Background & Summary

Road surface type impacts driving comfort1,2,3, traffic safety4, and socio-economic development5,6. For example, improvements in road surface types have been shown to significantly boost the rural economic transformation in the Java-Bali region5. Some studies have also found a positive correlation between road condition improvements and GDP growth in sub-Saharan Africa6. Road surface type has also been included by the United Nations as one of the indicators for assessing the progress of the Sustainable Development Goals (SDGs). Specifically, SDG 9.1.1 refers to the “proportion of rural population living within 2 kilometers of a road that is passable all year-round”7,8,9. Generally, paved roads ensure year-round accessibility, while unpaved roads may be subject to seasonal disruptions due to adverse weather conditions8. Therefore, identifying road surface types is crucial for improving transportation infrastructure9.

Various techniques have been developed for identifying road surface types. For instance, Tai et al. proposed a motorcycle-based pavement evaluation system that utilizes a smartphone’s triaxial accelerometer, employing both supervised and unsupervised machine learning methods to detect road anomalies and assess pavement quality10. Similarly, Takahashi et al. developed a bicycle-based road condition monitoring system, which classifies road surface signals captured by smartphones into categories such as damage or flatness11. Menegazzo et al. developed a CNN-based deep neural network model that uses accelerometer and gyroscope data from different vehicles, drivers, and environments to classify road surfaces into categories such as asphalt and dirt roads12. Lee et al. introduced a real-time pavement classification algorithm that uses deep neural networks and triaxial accelerometers to distinguish between asphalt, gravel, and unpaved roads13. Al-Mansour also developed a low-cost pavement maintenance management system, using inexpensive sensors embedded in smartphones to classify road surfaces as “Good,” “Fair,” “Poor,” or “Very Poor”14.

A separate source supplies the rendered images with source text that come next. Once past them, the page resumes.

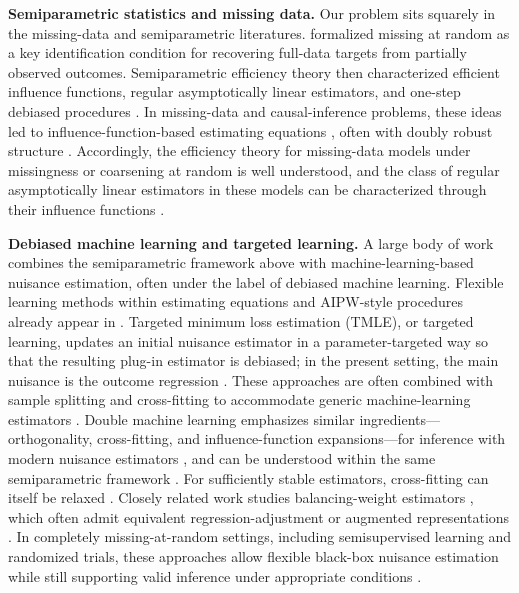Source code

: \documentclass{article}
\theoremstyle{plain}
\theoremstyle{definition}
\newcommand{\1}{\mathbf{1}}
\begin{document}
\textbf{Semiparametric statistics and missing data.} Our problem sits squarely in the missing-data and semiparametric literatures. \citet{rubin1976} formalized missing at random as a key identification condition for recovering full-data targets from partially observed outcomes. Semiparametric efficiency theory then characterized efficient influence functions, regular asymptotically linear estimators, and one-step debiased procedures \citep{levit1975efficiency,pfanzagl1985contributions,hasminskii1979nonparametric,klaassen1987consistent,bickel1993efficient}. In missing-data and causal-inference problems, these ideas led to influence-function-based estimating equations \citep{robins1994estimation,robins1995analysis,robins1995semiparametric,vanderlaanunified,tsiatis2006semiparametric}, often with doubly robust structure \citep{bang2005doubly}. Accordingly, the efficiency theory for missing-data models under missingness or coarsening at random is well understood, and the class of regular asymptotically linear estimators in these models can be characterized through their influence functions \citep{robins1994estimation,robins1995analysis,robins1995semiparametric,vanderlaanunified,tsiatis2006semiparametric}.

\textbf{Debiased machine learning and targeted learning.} A large body of work combines the semiparametric framework above with machine-learning-based nuisance estimation, often under the label of debiased machine learning. Flexible learning methods within estimating equations and AIPW-style procedures already appear in \citet{vanderlaanunified}. Targeted minimum loss estimation (TMLE), or targeted learning, updates an initial nuisance estimator in a parameter-targeted way so that the resulting plug-in estimator is debiased; in the present setting, the main nuisance is the outcome regression \citep{van2006targeted,vanderLaanRose2011,gruber2009targeted,hoffman2020tmle,ross2025constructing}. These approaches are often combined with sample splitting and cross-fitting to accommodate generic machine-learning estimators \citep{schick1986asymptotically,klaassen1987consistent,zheng2010asymptotic,vanderLaanRose2011,DoubleML}. Double machine learning emphasizes similar ingredients---orthogonality, cross-fitting, and influence-function expansions---for inference with modern nuisance estimators \citep{DoubleML,chernozhukov2022automatic}, and can be understood within the same semiparametric framework \citep{vanderlaan2019cvtmle,diaz2020machine,chen2026equivalence}. For sufficiently stable estimators, cross-fitting can itself be relaxed \citep{chen2022stable}. Closely related work studies balancing-weight estimators \citep{hainmueller2012entropy,imai2014covariate,zubizarreta2015stable,lendle2015balancing,chattopadhyay2020balancing,hejazi2023revisiting}, which often admit equivalent regression-adjustment or augmented representations \citep{chattopadhyay2023implied,bruns2025augmented,rotnitzky2025note}. In completely missing-at-random settings, including semisupervised learning and randomized trials, these approaches allow flexible black-box nuisance estimation while still supporting valid inference under appropriate conditions \citep{moore2009covariate,moore2009increasing,rosenblum2009using,hojbjerre2025powering,hojbjerre2026within}.
\end{document}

Remote sensing technologies have also been widely used to identify road surface types. Dobson et al. used aerial images collected from remote-controlled helicopters or manned fixed-wing aircraft to create three-dimensional models of road segments, detecting potholes and cracks in the pavement15. Brooks et al. introduced an object-based classification algorithm that uses optical aerial imagery with a resolution of 0.3 meters to classify road surfaces as either paved or unpaved16. Thiede et al. used high-resolution remote sensing imagery (0.5 meters) to identify unpaved roads in South Africa’s Gauteng and Northwest provinces17. Brewer et al. employed a convolutional neural network (CNN) algorithm to predict road surface types using 0.3-meter resolution remote sensing images18. Recently, Zhou et al. proposed a method combining OpenStreetMap data with high-resolution satellite imagery, leveraging the VGG-16 model to identify paved and unpaved roads. They also developed the first dataset of road surface types in Kenya, Africa19.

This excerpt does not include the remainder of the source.